[[ DATA RECORDS, beginning ]]
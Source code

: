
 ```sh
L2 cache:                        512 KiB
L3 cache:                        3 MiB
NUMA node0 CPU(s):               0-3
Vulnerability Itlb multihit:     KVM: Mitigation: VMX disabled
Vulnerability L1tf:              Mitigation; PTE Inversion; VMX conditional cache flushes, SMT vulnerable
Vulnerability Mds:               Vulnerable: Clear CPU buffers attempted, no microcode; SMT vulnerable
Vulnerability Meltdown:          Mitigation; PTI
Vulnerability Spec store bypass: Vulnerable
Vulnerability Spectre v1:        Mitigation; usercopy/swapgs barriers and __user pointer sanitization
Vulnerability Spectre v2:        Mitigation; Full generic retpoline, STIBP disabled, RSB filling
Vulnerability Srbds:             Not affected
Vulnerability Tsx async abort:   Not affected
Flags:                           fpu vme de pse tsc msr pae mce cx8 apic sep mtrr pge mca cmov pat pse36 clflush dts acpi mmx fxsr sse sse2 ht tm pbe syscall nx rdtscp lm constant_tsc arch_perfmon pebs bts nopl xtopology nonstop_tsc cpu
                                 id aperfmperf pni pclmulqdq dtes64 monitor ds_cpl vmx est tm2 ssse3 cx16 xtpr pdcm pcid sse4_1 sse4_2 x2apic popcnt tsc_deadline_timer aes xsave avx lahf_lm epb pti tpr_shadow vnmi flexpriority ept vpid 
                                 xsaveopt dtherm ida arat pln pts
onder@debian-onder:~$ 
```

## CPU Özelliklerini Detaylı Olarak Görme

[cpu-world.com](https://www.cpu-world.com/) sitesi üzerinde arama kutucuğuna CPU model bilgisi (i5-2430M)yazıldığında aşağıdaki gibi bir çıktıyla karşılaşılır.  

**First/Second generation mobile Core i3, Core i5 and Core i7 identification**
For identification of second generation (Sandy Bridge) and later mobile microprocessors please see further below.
[[ DATA RECORDS, end ]]
EXERCISE INSTRUCTIONS >> What you return must match the data word for word.

WRITTEN SOLUTION >>
Source code

:
 ```sh
L2 cache:                        512 KiB
L3 cache:                        3 MiB
NUMA node0 CPU(s):               0-3
Vulnerability Itlb multihit:     KVM: Mitigation: VMX disabled
Vulnerability L1tf:              Mitigation; PTE Inversion; VMX conditional cache flushes, SMT vulnerable
Vulnerability Mds:               Vulnerable: Clear CPU buffers attempted, no microcode; SMT vulnerable
Vulnerability Meltdown:          Mitigation; PTI
Vulnerability Spec store bypass: Vulnerable
Vulnerability Spectre v1:        Mitigation; usercopy/swapgs barriers and __user pointer sanitization
Vulnerability Spectre v2:        Mitigation; Full generic retpoline, STIBP disabled, RSB filling
Vulnerability Srbds:             Not affected
Vulnerability Tsx async abort:   Not affected
Flags:                           fpu vme de pse tsc msr pae mce cx8 apic sep mtrr pge mca cmov pat pse36 clflush dts acpi mmx fxsr sse sse2 ht tm pbe syscall nx rdtscp lm constant_tsc arch_perfmon pebs bts nopl xtopology nonstop_tsc cpu
                                 id aperfmperf pni pclmulqdq dtes64 monitor ds_cpl vmx est tm2 ssse3 cx16 xtpr pdcm pcid sse4_1 sse4_2 x2apic popcnt tsc_deadline_timer aes xsave avx lahf_lm epb pti tpr_shadow vnmi flexpriority ept vpid 
                                 xsaveopt dtherm ida arat pln pts
onder@debian-onder:~$ 
```

## CPU Özelliklerini Detaylı Olarak Görme

[cpu-world.com](https://www.cpu-world.com/) sitesi üzerinde arama kutucuğuna CPU model bilgisi (i5-2430M)yazıldığında aşağıdaki gibi bir çıktıyla karşılaşılır.  

**First/Second generation mobile Core i3, Core i5 and Core i7 identification**
For identification of second generation (Sandy Bridge) and later mobile microprocessors please see further below.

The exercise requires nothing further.